Hadoop Streaming

Hadoop Streaming

Welcome to this comprehensive, student-friendly guide on Hadoop Streaming! 🎉 If you’re new to Hadoop or just looking to understand how to process large datasets using simple scripts, you’re in the right place. Don’t worry if this seems complex at first; we’ll break it down step by step. By the end of this tutorial, you’ll be able to run your own Hadoop Streaming jobs with confidence!

What You’ll Learn 📚

  • Introduction to Hadoop Streaming
  • Core concepts and terminology
  • Simple and progressively complex examples
  • Common questions and answers
  • Troubleshooting common issues

Introduction to Hadoop Streaming

Hadoop Streaming is a utility that allows you to create and run MapReduce jobs with any executable or script as the mapper and/or the reducer. This means you can use languages like Python, Perl, or even bash scripts to process your data. It’s a flexible way to harness the power of Hadoop without needing to write Java code.

Key Terminology

  • Mapper: A function that processes input data and emits key-value pairs.
  • Reducer: A function that processes key-value pairs emitted by the mapper and produces the final output.
  • HDFS: Hadoop Distributed File System, where data is stored in a distributed manner.

Getting Started with a Simple Example 🚀

Example 1: Word Count with Python

Let’s start with the classic word count example.
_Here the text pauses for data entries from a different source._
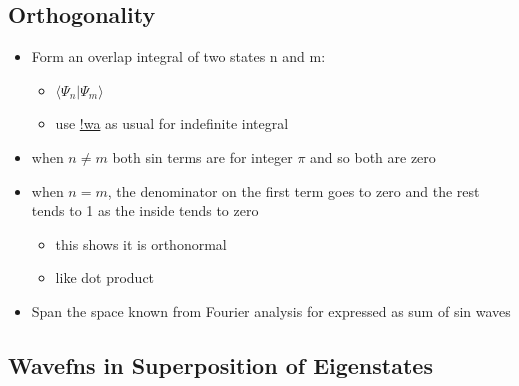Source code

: \documentclass[a4paper,11pt,normalem]{article}
\begin{document}
\subsection{Orthogonality}\label{orthogonality}

\begin{itemize}
\item
  Form an overlap integral of two states n and m:
  \begin{itemize}
  \item
    \(\langle\Psi_{n}|\Psi_{m}\rangle\)
  \item
    use \href{www.wolframalpha.com}{!wa} as usual for indefinite
    integral
  \end{itemize}
\item
  when \(n \neq m\) both sin terms are for integer \(\pi\) and so both
  are zero
\item
  when \(n = m\), the denominator on the first term goes to zero and the
  rest tends to 1 as the inside tends to zero
  \begin{itemize}
  \item
    this shows it is orthonormal
  \item
    like dot product
  \end{itemize}
\item
  Span the space known from Fourier analysis for expressed as sum of sin
  waves
\end{itemize}

\subsection{Wavefns in Superposition of Eigenstates}\label{wavefns-in-superposition-of-eigenstates}
\end{document}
We’ll use Python scripts for the mapper and reducer.

Setup Instructions

  1. Ensure Hadoop is installed and running on your system.
  2. Prepare a text file in HDFS. For example, upload a file named input.txt containing some text.
hadoop fs -put input.txt /user/hadoop/input

Mapper Script (mapper.py)

#!/usr/bin/env python3
import sys

# Input comes from standard input (stdin)
for line in sys.stdin:
    # Remove leading and trailing whitespace
    line = line.strip()
    # Split the line into words
    words = line.split()
    # Increase counters
    for word in words:
        # Write the results to standard output (stdout)
        print(f'{word}\t1')

Reducer Script (reducer.py)

#!/usr/bin/env python3
import sys

current_word = None
current_count = 0
word = None

# Input comes from standard input
for line in sys.stdin:
    # Remove leading and trailing whitespace
    line = line.strip()
    # Parse the input we got from mapper.py
    word, count = line.split('\t', 1)
    # Convert count (currently a string) to int
    try:
        count = int(count)
    except ValueError:
        # Count was not a number, so silently ignore/discard this line
        continue
    # This IF-switch only works because Hadoop sorts map output
    # by key (here: word) before it is passed to the reducer
    if current_word == word:
        current_count += count
    else:
        if current_word:
            # Write result to standard output
            print(f'{current_word}\t{current_count}')
        current_count = count
        current_word = word
# Do not forget to output the last word if needed!
if current_word == word:
    print(f'{current_word}\t{current_count}')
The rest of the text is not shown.